Using the records that follow, copy every line containing the word "Println".

### Raw data
------------------------------------------------------------

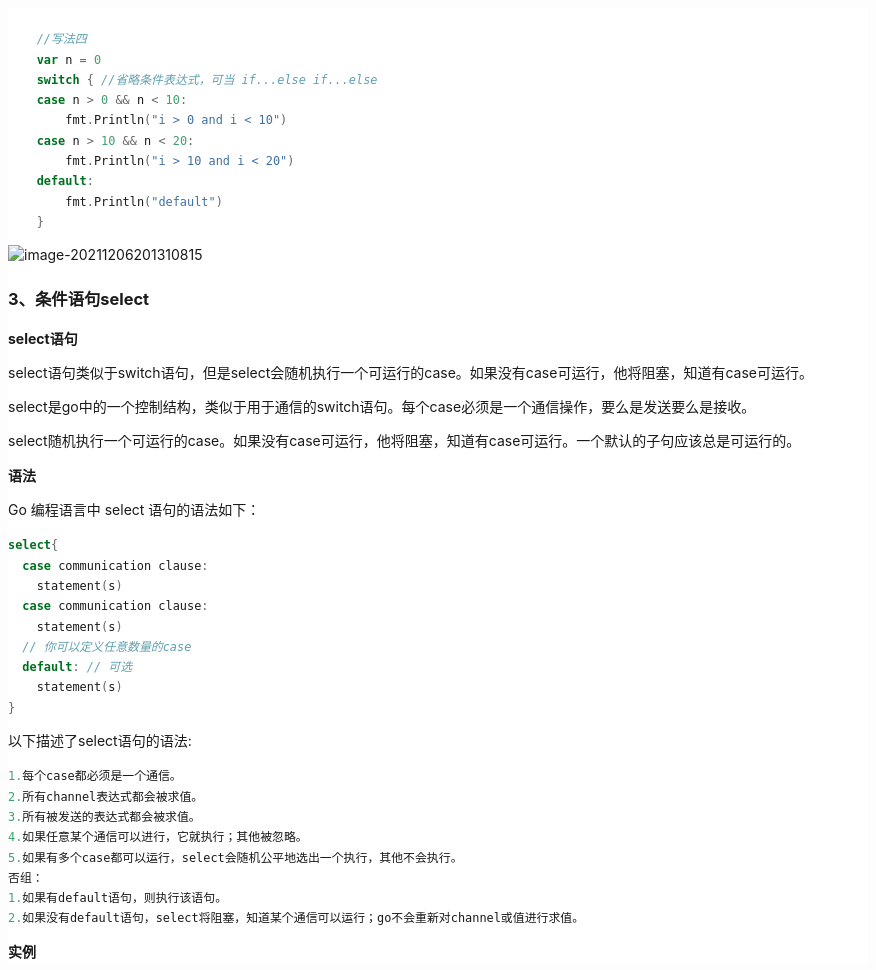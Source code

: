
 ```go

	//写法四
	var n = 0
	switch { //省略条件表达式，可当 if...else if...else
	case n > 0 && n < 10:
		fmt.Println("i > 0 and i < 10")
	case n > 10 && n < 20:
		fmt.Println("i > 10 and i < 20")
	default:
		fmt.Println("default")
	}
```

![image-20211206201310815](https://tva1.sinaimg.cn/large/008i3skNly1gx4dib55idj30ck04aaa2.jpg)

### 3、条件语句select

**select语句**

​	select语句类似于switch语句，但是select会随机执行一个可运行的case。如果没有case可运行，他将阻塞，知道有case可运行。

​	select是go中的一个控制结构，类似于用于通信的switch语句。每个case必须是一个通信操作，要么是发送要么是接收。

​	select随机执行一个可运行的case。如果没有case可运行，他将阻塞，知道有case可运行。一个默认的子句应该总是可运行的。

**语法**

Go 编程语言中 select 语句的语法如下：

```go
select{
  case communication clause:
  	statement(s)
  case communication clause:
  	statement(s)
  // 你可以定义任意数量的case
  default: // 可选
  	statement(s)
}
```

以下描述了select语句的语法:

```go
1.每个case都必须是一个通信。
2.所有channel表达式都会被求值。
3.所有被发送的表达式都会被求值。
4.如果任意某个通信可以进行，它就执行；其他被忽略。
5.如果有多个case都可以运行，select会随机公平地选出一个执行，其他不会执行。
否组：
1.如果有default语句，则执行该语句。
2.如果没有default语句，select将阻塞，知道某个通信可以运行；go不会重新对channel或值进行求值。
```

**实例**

------------------------------------------------------------

### Written solution
		fmt.Println("i > 0 and i < 10")
		fmt.Println("i > 10 and i < 20")
		fmt.Println("default")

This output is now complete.